• _What you are asked to do_
I'd like the number of lines in the material below that include the word "addresses", written with no other text.

• _The records_
____________________

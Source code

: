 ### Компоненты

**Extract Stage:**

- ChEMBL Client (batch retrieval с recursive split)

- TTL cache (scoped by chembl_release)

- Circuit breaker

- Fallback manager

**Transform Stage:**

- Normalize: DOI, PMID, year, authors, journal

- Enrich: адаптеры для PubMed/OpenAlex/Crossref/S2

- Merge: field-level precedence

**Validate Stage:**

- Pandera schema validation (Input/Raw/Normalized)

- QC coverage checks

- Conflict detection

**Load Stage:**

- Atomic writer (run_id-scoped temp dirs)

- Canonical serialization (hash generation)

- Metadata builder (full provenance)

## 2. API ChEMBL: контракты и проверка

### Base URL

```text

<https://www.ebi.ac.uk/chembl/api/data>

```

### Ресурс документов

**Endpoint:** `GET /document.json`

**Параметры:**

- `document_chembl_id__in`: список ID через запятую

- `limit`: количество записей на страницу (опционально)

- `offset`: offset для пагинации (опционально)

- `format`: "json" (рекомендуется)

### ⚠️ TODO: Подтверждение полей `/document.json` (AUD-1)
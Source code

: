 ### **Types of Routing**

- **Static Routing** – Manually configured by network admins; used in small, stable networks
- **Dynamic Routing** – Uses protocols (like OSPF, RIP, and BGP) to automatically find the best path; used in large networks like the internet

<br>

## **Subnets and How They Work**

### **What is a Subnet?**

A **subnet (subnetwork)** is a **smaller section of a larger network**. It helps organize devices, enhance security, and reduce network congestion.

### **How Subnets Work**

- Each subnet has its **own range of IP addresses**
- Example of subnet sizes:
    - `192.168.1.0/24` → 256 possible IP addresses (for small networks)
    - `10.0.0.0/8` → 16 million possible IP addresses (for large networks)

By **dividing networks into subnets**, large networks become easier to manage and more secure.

____________________

• _Response to this task_
3